Catholic advocacy on abortion, pro and con

For the first time since Gallup started asking the question in 1995, a majority of Americans describe themselves as “pro-life.”  That may include a majority of Congress. Enter the Catholic debate.

On the one hand:

On behalf of the United States Conference of Catholic Bishops (USCCB), we strongly urge you [House members] to vote for the Stupak-Ellsworth-Pitts-Kaptur-Dahlkemper-Lipinski-Smith Amendment … Despite some claims to the contrary, H.R. 3962 [the healthcare reform bill] … utterly fails to maintain current prohibitions on abortion mandates and abortion funding. Instead it creates elaborate measures requiring people to pay for other people’s abortions with their taxes, private premiums or federal subsidies. … Additionally, H.R. 3962 allows the U.S. Secretary of Health and Human Services to mandate that the “public option” will include unlimited abortions. Millions of purchasers will be forced to pay an “abortion surcharge,” which requires purchasers of many plans to pay directly and explicitly for abortion coverage. This is unprecedented in federal law. The [SEPKDLS] Amendment will not affect coverage of abortion in non-subsidized health plans, and will not bar anyone from purchasing a supplemental abortion policy with their own funds.

On the other hand:

They are demanding that the bill go far beyond the status quo restrictions on abortion that had been incorporated into the original bill. In an outrageous amendment … antichoice Democrats are demanding explicit and unequivocal exclusion of any coverage for abortion, even in private health plans in the proposed health insurance exchange. Women would lose coverage under this proposal. … Catholics support healthcare reform and support coverage for reproductive healthcare services in that reform. The US Conference of Catholic Bishops has been on Capitol Hill claiming to speak for America’s Catholics. They do not do so with any legitimacy. Poll after poll has shown that the American public, Catholic and non-Catholic alike, does not want to see Congress play politics with women’s healthcare. American Catholics will not forget who held their healthcare hostage, and allowed it to be held hostage, when the elections come around in 2010.

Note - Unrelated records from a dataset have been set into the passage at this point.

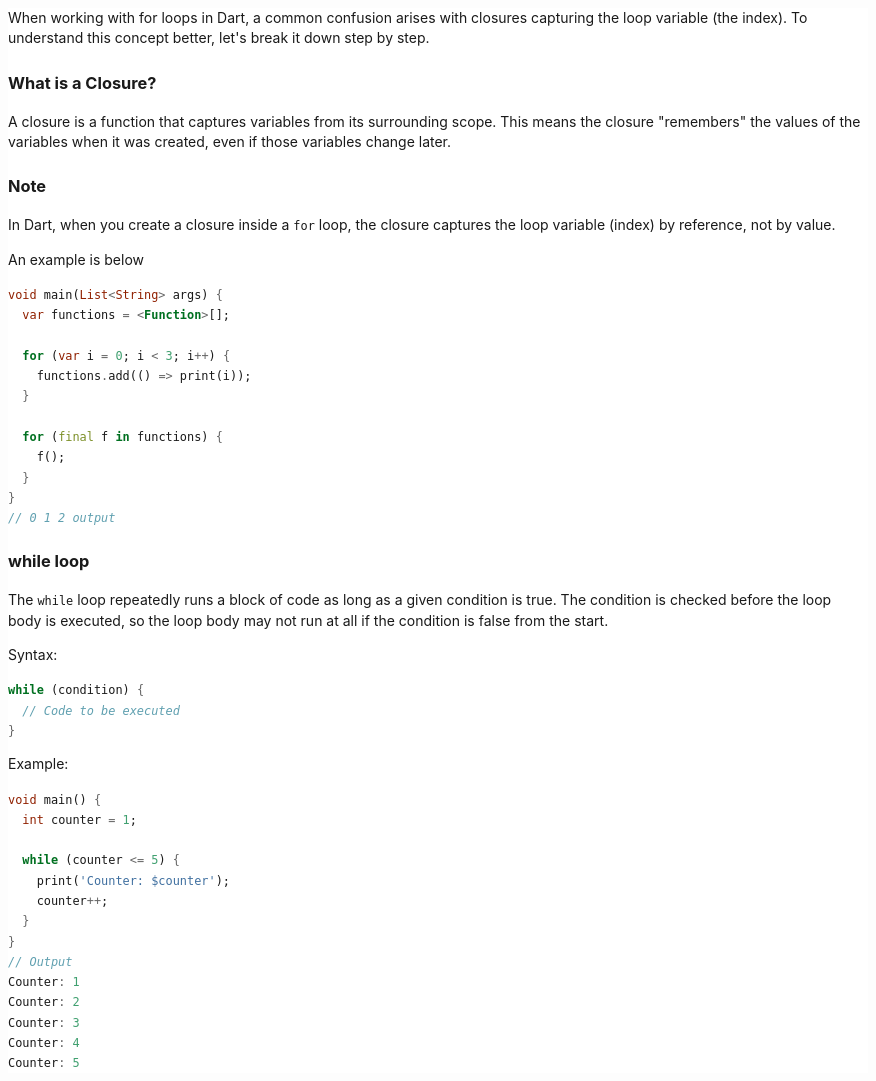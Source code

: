 When working with for loops in Dart, a common confusion arises with closures capturing the loop variable (the index). To understand this concept better, let's break it down step by step.

### What is a Closure?

A closure is a function that captures variables from its surrounding scope. This means the closure "remembers" the values of the variables when it was created, even if those variables change later.

### Note

In Dart, when you create a closure inside a `for` loop, the closure captures the loop variable (index) by reference, not by value.

An example is below

```dart
void main(List<String> args) {
  var functions = <Function>[];

  for (var i = 0; i < 3; i++) {
    functions.add(() => print(i));
  }

  for (final f in functions) {
    f();
  }
}
// 0 1 2 output
```

### while loop

The `while` loop repeatedly runs a block of code as long as a given condition is true. The condition is checked before the loop body is executed, so the loop body may not run at all if the condition is false from the start.

Syntax:

```dart
while (condition) {
  // Code to be executed
}
```

Example:

```dart
void main() {
  int counter = 1;

  while (counter <= 5) {
    print('Counter: $counter');
    counter++;
  }
}
// Output
Counter: 1
Counter: 2
Counter: 3
Counter: 4
Counter: 5
```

The Catholic angle emerged as pivotal to the whole health care bill at the last minute, as anti-abortion Democrats enlisted the Catholic bishops to endorse the amendment, so the amendment would get Republican votes, end up in the bill, and provide cover for anti-abortion Democrats to support it. Whew.

I’m wondering, how often do we pay, through public or private resource pools, for practices we think are immoral? Naturally, the political arena is a reasonable place to hash out which of these we are willing to tolerate and which we are not. Under current law and policy we bend over a long way not to pay for abortion services, effectively denying healthcare to many poor women. This principle was enshrined in the 1989 Webster decision by the Supreme Court, which let stand a state ban on funding for abortions, even though legal, in part because:

The Due Process Clauses generally confer no affirmative right to governmental aid, even where such aid may be necessary to secure life, liberty, or property interests of which the government may not deprive the individual.

If you have the right, the state may not take it away. If you don’t have the right, the state need not provide it to you.

UPDATE: The House passed the amendment, 240-194, which might have made it possible for the full bill to pass 220-215.